Task directions: Search the listing for "Anmeldung" and copy every line where it appears.

** Opening Study material block **

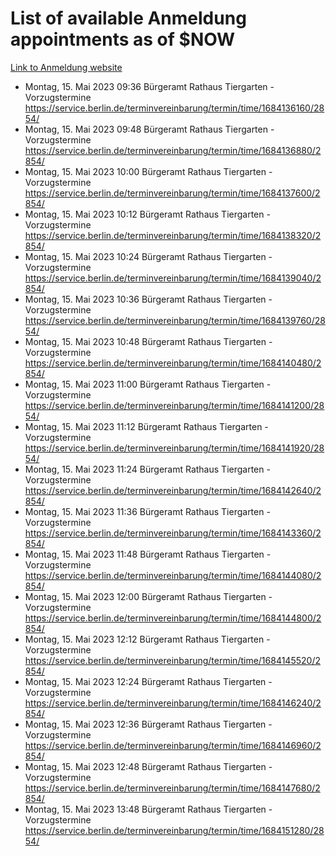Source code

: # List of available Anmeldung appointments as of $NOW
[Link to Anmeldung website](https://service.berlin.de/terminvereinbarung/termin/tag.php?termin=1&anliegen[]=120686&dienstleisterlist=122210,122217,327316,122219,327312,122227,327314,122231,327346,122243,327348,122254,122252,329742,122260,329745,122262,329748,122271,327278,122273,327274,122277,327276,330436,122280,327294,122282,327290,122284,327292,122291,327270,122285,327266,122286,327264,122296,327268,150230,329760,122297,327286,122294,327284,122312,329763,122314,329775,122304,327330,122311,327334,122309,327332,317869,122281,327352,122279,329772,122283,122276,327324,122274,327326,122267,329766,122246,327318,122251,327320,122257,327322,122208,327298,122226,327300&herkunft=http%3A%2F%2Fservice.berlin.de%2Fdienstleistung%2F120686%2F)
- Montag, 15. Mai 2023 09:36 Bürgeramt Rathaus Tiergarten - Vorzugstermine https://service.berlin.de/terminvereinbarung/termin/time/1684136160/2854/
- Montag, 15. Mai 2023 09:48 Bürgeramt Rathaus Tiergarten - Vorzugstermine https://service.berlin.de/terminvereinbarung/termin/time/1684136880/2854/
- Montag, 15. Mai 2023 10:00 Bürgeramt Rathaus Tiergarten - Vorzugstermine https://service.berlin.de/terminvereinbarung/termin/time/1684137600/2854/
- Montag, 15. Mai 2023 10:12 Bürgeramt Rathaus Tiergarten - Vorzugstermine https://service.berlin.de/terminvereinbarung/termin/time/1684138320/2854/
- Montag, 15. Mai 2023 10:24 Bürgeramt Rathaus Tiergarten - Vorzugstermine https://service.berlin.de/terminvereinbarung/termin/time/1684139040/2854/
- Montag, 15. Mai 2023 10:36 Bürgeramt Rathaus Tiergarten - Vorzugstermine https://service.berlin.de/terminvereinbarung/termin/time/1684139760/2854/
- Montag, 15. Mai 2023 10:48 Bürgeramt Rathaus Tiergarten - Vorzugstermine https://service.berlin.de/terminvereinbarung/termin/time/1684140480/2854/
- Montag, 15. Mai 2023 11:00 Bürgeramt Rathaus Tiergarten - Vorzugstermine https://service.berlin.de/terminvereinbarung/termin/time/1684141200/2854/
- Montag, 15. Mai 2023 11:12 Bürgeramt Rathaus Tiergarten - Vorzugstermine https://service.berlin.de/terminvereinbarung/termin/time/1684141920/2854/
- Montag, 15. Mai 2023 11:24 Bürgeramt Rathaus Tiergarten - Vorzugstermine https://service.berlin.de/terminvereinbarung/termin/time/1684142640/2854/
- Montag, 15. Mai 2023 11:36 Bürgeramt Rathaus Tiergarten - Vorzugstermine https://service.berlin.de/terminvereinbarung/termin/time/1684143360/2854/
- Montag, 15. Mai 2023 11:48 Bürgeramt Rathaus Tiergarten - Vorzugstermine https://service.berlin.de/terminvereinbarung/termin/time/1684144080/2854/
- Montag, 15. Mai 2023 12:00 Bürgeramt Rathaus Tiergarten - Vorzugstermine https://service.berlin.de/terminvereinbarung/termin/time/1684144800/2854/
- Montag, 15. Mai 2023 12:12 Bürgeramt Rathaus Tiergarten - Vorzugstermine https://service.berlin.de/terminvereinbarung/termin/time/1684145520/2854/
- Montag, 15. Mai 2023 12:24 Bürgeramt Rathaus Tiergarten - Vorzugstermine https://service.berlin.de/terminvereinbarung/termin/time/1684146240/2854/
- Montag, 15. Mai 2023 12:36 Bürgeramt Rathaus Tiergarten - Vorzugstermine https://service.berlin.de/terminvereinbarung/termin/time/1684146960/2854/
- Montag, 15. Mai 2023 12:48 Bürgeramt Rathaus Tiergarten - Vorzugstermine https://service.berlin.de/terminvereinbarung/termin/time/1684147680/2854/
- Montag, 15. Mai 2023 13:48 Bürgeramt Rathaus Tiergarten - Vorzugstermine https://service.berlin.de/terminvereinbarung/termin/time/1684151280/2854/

** Closing Study material block **

Task output:
: # List of available Anmeldung appointments as of $NOW
[Link to Anmeldung website](https://service.berlin.de/terminvereinbarung/termin/tag.php?termin=1&anliegen[]=120686&dienstleisterlist=122210,122217,327316,122219,327312,122227,327314,122231,327346,122243,327348,122254,122252,329742,122260,329745,122262,329748,122271,327278,122273,327274,122277,327276,330436,122280,327294,122282,327290,122284,327292,122291,327270,122285,327266,122286,327264,122296,327268,150230,329760,122297,327286,122294,327284,122312,329763,122314,329775,122304,327330,122311,327334,122309,327332,317869,122281,327352,122279,329772,122283,122276,327324,122274,327326,122267,329766,122246,327318,122251,327320,122257,327322,122208,327298,122226,327300&herkunft=http%3A%2F%2Fservice.berlin.de%2Fdienstleistung%2F120686%2F)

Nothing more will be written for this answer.